The categorical assertion of the Charter for Compassion is very strong: “The principle of compassion lies at the heart of all religious, ethical, and spiritual traditions.” The problem with that should be obvious: it is not true. The principle of obedience to God lies at the heart of many religious traditions, and it is a modern illusion to think that is identical to compassion.
The best, and longest, chapter is “The First Step”, attractive stories about “sages” of compassion from Buddhism and Confucianism to Judaism, early Christianity and Islam. The stories are selected to make a point, but they are pleasant enough to read. Much of the book, however, seems recycled from The Case for God, especially in its fervent embrace of a kind of principled vagueness about “God” and knowledge.
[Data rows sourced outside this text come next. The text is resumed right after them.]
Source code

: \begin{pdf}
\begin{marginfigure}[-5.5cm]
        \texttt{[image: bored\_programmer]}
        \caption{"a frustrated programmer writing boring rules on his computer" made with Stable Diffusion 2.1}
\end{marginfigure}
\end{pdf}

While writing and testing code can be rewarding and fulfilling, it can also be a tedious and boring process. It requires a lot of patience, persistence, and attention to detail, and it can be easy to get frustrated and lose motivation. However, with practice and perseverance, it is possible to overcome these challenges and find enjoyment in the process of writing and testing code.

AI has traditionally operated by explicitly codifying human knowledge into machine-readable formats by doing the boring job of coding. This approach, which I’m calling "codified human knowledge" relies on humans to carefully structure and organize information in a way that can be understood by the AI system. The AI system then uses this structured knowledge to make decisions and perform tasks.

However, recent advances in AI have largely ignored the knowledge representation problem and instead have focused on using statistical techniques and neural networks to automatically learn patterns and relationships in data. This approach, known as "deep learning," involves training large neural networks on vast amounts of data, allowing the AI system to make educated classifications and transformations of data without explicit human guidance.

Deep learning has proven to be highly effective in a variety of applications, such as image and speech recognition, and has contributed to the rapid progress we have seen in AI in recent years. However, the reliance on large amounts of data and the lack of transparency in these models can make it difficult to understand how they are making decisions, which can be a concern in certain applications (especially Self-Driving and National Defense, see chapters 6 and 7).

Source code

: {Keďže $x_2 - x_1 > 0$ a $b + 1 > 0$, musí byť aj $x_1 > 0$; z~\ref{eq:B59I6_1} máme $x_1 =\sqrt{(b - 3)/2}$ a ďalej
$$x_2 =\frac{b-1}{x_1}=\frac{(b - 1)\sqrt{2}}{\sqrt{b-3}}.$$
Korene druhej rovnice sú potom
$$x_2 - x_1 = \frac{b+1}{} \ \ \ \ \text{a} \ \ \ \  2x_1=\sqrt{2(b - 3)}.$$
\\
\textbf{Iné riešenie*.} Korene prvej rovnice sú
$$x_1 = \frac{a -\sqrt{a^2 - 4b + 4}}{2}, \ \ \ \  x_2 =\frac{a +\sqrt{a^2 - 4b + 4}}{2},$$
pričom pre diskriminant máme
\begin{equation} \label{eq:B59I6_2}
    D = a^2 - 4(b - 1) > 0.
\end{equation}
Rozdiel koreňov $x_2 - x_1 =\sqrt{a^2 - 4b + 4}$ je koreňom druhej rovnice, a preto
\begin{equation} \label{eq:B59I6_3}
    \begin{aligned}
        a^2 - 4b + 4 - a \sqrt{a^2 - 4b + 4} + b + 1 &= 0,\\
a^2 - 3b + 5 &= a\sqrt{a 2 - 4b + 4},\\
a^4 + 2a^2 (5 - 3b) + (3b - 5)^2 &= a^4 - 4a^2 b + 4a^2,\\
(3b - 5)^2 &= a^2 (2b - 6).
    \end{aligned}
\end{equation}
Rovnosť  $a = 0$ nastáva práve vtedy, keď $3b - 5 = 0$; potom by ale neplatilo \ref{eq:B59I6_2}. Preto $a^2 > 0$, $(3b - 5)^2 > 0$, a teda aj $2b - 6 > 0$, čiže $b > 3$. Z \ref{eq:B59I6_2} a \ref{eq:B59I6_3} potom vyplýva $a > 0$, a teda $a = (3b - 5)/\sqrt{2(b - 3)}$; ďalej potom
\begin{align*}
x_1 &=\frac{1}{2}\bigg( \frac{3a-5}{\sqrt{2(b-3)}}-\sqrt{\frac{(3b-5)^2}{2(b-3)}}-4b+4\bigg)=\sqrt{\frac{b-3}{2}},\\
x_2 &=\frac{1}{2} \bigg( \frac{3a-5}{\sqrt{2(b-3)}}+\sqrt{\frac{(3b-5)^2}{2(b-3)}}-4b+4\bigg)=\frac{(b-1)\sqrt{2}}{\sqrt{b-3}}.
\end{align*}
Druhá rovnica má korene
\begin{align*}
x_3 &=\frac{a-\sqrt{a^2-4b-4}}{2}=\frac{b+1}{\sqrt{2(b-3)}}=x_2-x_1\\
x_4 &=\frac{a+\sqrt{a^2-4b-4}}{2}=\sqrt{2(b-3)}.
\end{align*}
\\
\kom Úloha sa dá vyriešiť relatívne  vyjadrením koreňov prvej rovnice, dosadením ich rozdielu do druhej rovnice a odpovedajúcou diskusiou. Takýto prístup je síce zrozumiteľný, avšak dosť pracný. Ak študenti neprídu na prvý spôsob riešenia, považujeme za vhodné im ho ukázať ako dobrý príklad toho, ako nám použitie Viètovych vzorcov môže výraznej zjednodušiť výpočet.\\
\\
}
The seventh step/chapter, “How Little We Know”, treats scepticism not as an epistemic or methodological approach but as a fuzzy form of religion. She offers an admiring description of the Chinese “mystic and sage” Zhuangzi as claiming that “the only thing worth saying was a question that plunged listeners into doubt and numinous uncertainty”. Maybe he did, but she represents Socrates as also valorising a permanent dreamy unknowing, which is not even close to right. She attributes the same kind of slack-jawed wonder, absurdly, to Karl Popper. She writes that he “often remarked: ‘We don’t know anything’ and believed that this was the most important philosophical truth there is. But far from being depressed by his lack of knowledge, he revelled in it.” Armstrong seems to have Popper confused with Julian of Norwich. “Today,” she writes, “unknowing no longer seems obscurantist.” I beg to differ.
I would bear all this with a better grace if she were at least a lively writer but, to be brutally frank, her style sets my teeth on edge. Certain favoured sentimental words recur with maddening regularity, and feel like bossy little tugs on the sleeve – “see things this way”: “spiritual”, “deep”, “profound”, “mystery”, “transcendent” – one begins to loathe the sight of them. This is inseparable from her rigorous avoidance of humour, wit or irony, her immovable earnestness, her sincerity. I agree with her that compassion is an important value, but it is not incompatible with lightness of touch.